Relationship Between GABAergic Neurosteroid Levels and Extinction Retention Deficits in PTSD

Laboratory-based fear conditioning and extinction models have been used in preclinical and clinical research to model PTSD development and maintenance. In recent years, extinction retention (i.e., the ability to recall extinction learning when tested at a later date) has gained increasing attention as a construct potentially contributing to PTSD chronicity and the suboptimal impact of trauma-focused treatments for a significant subpopulation of PTSD patients. Studies have often (although not always) shown comparable acquisition and extinction of conditioned fear in male PTSD and control subjects, but consistent extinction retention deficits in those with PTSD28. Studies in women show more complicated menstrual cycle and PTSD effects on extinction retention. For example, healthy women show optimum extinction retention when 17β-estradiol levels are highest (menstrual phase not assessed)44 or during the mLut phase of the menstrual cycle when 17β-estradiol as well as progesterone and Allo+PA levels are high29. However, trauma-exposed, medically healthy women with and without PTSD show comparable extinction retention during the eFol phase when plasma progesterone and Allo+PA levels are relatively low, while women with PTSD show marked extinction retention deficits during the mLut phase compared to the eFol phase and trauma-exposed women without PTSD in the mLut phase29.

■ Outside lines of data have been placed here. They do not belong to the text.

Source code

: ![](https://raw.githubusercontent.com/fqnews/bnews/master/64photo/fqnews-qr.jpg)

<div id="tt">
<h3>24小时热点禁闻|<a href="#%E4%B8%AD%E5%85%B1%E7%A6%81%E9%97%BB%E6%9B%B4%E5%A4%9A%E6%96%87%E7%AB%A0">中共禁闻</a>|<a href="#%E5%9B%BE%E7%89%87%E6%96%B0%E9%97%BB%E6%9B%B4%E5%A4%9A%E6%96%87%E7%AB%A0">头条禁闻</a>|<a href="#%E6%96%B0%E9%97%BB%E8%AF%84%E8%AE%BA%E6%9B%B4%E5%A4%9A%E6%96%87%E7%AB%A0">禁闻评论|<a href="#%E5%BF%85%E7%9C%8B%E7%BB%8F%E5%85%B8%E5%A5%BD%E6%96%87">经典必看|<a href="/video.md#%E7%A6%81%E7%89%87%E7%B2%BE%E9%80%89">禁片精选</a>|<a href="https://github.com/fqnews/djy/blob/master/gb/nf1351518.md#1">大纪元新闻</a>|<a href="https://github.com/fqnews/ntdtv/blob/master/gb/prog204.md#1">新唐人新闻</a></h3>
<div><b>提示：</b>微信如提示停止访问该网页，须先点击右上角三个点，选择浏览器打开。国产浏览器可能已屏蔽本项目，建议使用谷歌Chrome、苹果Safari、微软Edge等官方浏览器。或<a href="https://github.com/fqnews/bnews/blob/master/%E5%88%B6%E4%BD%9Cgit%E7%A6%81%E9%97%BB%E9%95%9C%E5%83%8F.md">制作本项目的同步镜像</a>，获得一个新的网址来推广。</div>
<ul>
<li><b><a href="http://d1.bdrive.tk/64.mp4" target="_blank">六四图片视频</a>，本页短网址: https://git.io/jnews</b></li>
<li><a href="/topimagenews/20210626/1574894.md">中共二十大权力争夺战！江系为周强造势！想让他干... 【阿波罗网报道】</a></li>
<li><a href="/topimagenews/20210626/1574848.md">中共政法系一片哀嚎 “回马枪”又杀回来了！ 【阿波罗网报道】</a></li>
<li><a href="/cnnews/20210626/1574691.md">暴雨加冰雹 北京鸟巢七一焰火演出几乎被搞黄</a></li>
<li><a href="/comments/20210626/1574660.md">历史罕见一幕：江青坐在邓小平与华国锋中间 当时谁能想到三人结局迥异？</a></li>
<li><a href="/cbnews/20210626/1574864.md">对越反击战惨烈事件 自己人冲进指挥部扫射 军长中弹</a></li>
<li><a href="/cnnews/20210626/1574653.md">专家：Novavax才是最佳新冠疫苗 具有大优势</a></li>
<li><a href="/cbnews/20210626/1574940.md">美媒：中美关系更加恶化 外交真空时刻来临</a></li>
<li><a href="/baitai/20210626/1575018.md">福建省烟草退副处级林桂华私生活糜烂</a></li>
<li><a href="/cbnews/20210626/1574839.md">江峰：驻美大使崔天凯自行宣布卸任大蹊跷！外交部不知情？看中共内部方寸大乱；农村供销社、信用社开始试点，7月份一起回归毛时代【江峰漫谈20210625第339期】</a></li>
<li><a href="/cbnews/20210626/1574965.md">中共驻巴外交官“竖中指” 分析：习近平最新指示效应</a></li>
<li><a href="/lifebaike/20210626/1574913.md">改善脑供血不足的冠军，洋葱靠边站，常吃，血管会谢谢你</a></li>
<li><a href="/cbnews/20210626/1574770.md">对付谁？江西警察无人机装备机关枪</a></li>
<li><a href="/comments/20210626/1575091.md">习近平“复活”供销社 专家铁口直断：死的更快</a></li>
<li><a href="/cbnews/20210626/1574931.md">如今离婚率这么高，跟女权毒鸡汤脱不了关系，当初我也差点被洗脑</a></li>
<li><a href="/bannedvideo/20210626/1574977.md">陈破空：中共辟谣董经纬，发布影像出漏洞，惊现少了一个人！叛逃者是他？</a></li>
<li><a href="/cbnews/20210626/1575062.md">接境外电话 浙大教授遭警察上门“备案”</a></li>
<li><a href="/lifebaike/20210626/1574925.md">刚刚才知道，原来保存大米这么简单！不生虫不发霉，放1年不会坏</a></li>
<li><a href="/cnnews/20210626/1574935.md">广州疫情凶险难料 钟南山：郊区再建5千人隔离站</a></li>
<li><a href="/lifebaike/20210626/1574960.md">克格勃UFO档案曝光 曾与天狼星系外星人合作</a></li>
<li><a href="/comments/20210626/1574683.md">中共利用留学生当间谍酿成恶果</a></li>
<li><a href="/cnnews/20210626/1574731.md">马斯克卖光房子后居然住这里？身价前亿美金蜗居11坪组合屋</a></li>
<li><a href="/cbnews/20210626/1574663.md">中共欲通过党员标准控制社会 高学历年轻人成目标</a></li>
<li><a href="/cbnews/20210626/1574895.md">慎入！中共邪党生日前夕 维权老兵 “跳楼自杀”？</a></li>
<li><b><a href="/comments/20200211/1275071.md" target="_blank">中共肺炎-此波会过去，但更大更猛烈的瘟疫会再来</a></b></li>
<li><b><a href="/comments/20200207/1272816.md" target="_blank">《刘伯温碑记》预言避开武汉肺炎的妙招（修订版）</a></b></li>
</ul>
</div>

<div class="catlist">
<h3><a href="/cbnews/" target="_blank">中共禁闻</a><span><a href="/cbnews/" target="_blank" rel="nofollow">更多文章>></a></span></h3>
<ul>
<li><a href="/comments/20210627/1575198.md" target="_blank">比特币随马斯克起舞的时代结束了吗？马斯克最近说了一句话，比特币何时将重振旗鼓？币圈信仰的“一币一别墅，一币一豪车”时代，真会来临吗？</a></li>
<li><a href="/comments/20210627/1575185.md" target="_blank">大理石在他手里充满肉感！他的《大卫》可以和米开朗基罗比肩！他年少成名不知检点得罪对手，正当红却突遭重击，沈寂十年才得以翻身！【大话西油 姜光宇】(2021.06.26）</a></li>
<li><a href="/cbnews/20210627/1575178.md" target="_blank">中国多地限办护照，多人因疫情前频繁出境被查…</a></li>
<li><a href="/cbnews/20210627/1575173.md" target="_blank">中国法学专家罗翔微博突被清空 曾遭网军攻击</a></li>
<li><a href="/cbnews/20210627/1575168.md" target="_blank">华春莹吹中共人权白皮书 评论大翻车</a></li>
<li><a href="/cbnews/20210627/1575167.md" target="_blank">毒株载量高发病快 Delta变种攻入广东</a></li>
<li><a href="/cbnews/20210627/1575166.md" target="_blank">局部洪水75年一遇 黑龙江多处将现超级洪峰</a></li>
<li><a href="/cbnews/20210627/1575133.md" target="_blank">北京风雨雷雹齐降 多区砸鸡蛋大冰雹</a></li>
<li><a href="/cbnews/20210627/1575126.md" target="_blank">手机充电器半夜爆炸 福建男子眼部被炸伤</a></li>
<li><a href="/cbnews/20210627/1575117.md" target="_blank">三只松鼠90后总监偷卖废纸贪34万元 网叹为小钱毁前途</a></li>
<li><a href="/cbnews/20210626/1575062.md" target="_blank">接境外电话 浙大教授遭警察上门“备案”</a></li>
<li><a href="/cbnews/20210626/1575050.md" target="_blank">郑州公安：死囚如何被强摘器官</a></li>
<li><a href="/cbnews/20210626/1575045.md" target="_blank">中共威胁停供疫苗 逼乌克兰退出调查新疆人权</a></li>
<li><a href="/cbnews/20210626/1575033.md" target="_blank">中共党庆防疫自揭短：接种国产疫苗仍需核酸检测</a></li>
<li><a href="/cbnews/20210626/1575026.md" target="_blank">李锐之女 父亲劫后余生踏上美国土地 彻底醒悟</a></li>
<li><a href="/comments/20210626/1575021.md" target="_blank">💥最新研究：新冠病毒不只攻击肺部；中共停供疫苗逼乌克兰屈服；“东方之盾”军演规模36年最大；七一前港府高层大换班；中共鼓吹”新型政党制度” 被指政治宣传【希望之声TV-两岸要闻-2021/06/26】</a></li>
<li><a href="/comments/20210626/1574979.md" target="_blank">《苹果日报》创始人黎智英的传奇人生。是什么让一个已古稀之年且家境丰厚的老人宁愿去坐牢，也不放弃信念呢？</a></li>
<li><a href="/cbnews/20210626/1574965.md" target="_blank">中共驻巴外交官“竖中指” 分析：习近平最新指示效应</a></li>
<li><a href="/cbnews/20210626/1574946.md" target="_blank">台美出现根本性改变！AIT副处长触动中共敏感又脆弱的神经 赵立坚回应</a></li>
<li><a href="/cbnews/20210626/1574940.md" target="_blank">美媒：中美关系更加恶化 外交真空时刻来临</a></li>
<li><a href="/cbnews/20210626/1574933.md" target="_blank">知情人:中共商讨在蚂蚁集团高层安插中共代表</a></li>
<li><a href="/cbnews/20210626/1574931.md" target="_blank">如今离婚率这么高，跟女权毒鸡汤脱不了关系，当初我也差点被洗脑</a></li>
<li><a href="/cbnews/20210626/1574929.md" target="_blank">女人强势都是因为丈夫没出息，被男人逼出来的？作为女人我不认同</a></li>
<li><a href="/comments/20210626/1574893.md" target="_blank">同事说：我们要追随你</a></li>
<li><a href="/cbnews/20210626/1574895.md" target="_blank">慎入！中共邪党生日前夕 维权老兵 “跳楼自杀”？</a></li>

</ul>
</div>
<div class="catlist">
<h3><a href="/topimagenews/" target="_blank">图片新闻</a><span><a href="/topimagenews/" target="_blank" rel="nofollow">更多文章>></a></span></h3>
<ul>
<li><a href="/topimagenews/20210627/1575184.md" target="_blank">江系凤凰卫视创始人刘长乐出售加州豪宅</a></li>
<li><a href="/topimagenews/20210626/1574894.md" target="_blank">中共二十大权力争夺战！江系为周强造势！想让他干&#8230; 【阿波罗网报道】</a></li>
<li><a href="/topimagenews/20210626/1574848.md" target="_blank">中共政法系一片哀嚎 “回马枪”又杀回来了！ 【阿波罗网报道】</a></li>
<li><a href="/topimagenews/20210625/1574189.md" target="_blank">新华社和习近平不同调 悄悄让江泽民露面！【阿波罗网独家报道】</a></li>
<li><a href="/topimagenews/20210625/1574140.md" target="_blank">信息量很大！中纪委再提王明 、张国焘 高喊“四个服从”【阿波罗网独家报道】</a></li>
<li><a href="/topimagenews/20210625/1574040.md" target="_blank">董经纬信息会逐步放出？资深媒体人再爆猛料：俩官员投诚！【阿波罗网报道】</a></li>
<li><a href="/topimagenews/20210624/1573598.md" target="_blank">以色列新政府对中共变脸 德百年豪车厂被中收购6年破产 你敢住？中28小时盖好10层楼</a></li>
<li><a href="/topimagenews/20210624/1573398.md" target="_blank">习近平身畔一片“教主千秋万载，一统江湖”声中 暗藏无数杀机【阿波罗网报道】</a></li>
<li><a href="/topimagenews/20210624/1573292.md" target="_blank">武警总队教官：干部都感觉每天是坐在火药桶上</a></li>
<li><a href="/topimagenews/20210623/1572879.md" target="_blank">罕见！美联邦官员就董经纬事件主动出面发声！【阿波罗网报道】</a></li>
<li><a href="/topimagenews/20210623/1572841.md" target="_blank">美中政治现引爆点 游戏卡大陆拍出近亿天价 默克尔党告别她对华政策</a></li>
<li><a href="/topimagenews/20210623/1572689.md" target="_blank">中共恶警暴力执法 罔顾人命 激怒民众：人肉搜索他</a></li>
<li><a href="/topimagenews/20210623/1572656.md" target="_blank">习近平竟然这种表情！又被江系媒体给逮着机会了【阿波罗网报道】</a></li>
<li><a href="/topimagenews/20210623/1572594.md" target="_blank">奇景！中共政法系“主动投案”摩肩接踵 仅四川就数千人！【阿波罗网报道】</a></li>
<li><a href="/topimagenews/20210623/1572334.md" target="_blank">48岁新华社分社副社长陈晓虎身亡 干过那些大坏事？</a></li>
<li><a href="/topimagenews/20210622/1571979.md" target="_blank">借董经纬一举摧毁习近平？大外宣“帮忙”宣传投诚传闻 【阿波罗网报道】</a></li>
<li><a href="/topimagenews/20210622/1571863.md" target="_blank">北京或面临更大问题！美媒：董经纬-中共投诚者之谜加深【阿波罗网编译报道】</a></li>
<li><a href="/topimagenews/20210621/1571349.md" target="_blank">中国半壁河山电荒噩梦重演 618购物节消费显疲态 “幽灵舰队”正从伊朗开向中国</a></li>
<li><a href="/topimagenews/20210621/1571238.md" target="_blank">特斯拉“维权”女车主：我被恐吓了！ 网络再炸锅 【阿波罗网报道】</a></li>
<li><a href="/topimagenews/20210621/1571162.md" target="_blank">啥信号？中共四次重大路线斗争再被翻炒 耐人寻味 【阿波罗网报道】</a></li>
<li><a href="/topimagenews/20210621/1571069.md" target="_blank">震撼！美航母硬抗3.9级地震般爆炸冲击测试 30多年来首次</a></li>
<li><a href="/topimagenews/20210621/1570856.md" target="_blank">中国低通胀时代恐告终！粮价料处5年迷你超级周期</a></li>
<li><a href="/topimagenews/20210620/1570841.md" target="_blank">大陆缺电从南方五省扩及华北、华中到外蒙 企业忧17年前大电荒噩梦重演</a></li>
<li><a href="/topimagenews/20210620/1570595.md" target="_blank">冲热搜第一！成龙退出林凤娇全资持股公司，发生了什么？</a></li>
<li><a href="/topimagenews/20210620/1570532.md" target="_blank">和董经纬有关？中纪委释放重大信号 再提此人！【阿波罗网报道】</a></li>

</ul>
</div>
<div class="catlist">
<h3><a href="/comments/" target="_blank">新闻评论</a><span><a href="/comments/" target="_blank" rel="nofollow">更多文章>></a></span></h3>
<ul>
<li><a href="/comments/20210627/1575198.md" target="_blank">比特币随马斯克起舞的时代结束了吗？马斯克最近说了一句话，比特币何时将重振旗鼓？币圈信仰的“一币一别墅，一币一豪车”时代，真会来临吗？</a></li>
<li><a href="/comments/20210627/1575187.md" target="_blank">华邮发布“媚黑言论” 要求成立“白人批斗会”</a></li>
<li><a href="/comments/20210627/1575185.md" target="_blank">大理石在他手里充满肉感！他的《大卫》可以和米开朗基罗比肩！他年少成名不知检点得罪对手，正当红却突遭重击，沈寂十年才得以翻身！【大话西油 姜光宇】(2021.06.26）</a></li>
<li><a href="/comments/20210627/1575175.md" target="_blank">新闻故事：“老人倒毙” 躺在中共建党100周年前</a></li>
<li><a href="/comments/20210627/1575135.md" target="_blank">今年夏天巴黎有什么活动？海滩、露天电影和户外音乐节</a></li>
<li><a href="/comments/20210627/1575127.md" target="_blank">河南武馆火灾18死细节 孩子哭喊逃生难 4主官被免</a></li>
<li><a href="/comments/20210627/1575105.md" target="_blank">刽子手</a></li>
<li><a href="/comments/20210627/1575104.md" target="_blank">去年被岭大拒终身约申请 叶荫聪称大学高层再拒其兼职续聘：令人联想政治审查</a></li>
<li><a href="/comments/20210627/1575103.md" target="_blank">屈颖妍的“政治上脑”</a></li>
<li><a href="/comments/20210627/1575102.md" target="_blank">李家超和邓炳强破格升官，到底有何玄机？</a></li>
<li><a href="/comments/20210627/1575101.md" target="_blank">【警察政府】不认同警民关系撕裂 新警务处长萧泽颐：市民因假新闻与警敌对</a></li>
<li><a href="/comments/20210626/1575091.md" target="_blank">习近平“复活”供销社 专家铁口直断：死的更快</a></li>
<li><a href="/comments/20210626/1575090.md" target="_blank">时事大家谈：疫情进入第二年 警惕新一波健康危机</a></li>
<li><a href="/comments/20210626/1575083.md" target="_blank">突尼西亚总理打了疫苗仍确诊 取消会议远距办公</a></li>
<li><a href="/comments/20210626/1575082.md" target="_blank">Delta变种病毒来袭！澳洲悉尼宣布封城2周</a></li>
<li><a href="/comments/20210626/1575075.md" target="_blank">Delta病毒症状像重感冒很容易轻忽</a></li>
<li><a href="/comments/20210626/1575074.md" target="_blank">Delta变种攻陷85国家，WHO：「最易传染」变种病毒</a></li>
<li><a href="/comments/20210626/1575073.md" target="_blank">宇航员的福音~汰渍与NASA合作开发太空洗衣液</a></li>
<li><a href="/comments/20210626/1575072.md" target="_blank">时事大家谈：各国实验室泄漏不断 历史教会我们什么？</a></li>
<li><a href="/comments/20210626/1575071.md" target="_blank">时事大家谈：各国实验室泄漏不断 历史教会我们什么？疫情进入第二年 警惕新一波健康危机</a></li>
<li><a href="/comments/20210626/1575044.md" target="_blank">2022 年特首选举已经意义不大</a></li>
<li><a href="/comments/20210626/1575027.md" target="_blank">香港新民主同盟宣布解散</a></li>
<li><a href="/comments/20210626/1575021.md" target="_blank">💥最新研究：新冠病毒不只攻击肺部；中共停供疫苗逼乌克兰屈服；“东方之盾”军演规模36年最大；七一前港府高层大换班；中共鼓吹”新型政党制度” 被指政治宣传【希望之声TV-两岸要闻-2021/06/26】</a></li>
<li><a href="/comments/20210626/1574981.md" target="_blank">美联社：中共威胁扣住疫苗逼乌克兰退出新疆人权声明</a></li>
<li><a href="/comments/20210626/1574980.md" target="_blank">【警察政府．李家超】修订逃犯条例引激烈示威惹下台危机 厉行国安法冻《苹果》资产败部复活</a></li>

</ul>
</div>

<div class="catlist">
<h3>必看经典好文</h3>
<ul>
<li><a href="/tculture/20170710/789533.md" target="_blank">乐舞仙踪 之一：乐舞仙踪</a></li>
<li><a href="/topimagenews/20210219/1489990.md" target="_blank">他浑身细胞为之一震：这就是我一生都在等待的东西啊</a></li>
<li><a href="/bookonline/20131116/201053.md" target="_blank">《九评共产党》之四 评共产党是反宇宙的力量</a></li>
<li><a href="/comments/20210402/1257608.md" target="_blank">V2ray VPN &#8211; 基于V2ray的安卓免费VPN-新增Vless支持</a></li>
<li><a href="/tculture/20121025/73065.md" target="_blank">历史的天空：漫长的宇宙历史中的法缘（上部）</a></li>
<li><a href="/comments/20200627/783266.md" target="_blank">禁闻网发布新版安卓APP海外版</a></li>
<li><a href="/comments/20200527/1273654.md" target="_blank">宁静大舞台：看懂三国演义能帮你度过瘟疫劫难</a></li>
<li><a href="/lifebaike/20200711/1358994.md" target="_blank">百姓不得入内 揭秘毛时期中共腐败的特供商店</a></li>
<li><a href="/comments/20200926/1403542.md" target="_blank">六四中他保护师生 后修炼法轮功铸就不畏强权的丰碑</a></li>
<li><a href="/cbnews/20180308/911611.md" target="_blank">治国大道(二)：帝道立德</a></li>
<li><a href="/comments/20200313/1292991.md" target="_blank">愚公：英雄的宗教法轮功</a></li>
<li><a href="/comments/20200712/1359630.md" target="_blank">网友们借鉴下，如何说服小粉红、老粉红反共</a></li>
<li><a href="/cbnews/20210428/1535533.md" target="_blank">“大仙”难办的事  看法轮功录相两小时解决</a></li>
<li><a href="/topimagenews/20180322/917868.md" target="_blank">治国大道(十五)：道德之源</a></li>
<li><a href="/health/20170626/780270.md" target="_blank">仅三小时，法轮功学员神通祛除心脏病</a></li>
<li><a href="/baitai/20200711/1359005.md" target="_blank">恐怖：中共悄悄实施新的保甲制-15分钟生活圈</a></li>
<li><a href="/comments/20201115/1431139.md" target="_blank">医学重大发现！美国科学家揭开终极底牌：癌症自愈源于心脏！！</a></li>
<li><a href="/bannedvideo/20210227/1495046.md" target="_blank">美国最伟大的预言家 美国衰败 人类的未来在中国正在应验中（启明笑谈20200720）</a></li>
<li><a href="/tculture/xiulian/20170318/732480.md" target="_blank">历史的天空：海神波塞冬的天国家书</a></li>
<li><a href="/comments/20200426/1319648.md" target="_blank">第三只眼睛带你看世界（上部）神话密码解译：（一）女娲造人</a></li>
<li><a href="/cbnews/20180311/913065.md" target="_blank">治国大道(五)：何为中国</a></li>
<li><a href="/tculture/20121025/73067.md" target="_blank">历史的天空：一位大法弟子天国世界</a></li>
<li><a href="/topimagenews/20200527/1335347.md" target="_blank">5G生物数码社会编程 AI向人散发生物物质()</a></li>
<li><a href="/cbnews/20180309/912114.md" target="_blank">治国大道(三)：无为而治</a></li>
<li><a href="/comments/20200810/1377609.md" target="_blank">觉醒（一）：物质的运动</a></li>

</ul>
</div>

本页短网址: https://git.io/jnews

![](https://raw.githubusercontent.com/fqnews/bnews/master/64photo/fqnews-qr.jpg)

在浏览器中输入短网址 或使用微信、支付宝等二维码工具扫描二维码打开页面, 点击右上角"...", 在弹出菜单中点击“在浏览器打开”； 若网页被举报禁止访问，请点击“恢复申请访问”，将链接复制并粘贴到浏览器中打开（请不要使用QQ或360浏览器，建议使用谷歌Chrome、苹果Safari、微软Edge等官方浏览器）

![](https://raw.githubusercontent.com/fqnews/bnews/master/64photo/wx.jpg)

Furthermore, during the mLut phase, women with PTSD showed a strong positive association between resting plasma Allo+PA levels and extinction retention45. During the eFol phase, the ratio of resting plasma Allo+PA to DHEA, rather than Allo+PA levels alone, correlated strongly and positively with extinction retention, but only when extinction retention was compared to late extinction45. During the eFol phase, DHEA released by the adrenal gland in response to maximally activating adrenocorticotropin hormone (ACTH) doses46 reaches levels that are comparable to eFol phase Allo+PA levels—and thus may compete effectively with Allo+PA at brain GABAA receptors to influence extinction retention. During the mLut phase, plasma DHEA levels are much lower than plasma Allo+PA levels. It is therefore notable that 17β-estradiol, which is higher during the mLut than eFol phase of the menstrual cycle, upregulates expression of 3α-HSD in the hippocampus of healthy female rodents47—an effect possibly mediated by estrogen receptor (ER)β, given that activation of ERβ but not ERα is associated with improvements in extinction and extinction retention48. In women with PTSD, 17β-estradiol signaling thus may be inadequate or at least unable to overcome the impact of other possible causes of deficits in 3α-HSD enzyme function during the mLut phase.

These studies in humans demonstrating a role for GABAergic neurosteroids in the pathophysiology of PTSD align with research in male rodent models of PTSD4953. In male rodents, experimentally induced Allo deficits in brain and blood are associated with behavioral manifestations of anxiety, depression, and aggression, as well as enhanced contextual fear conditioning, slow extinction, and poor extinction retention—a phenotype akin to PTSD in humans. In turn, administration of ganaxolone, a synthetic 3β-analogue of Allo with similar effects at GABAA receptors54 or drugs such as selective serotonin reuptake inhibitors (SSRIs) that enhance Allo synthesis50,55 reverse these PTSD-like behaviors. For example, Pinna and Rasmusson51 demonstrated the capacity of a single dose of ganaxolone to block the reconsolidation of contextual fear and/or enhance extinction and extinction retention when administered immediately after the first re-exposure to a fear-conditioned context of male mice with social isolation (SI)-induced reductions in brain Allo; ganaxolone had no apparent effect in group-housed male mice with normal brain Allo levels. In contrast, vehicle-treated mice with SI-induced brain Allo deficiency extinguished very slowly compared to group-housed mice and showed spontaneous recovery of fear a week after extinction training ended. In a subsequent study using the same conditioning and single injection treatment paradigm53, the endocannabinoid congener N-palmitoylethanolamine (PEA), which activates the peroxisome proliferator-activated receptor alpha (PPARα) to induce biosynthesis of Allo, had effects like those of ganaxolone. Furthermore, the beneficial effects of PEA in socially isolated mice were blocked by prior administration of finasteride, which competitively antagonizes 5α-reductase type I at sub-micromolar concentrations (Ki=300 nM) and inactivates 5α-reductase II at sub-nanomolar concentrations56, thus blocking Allo synthesis.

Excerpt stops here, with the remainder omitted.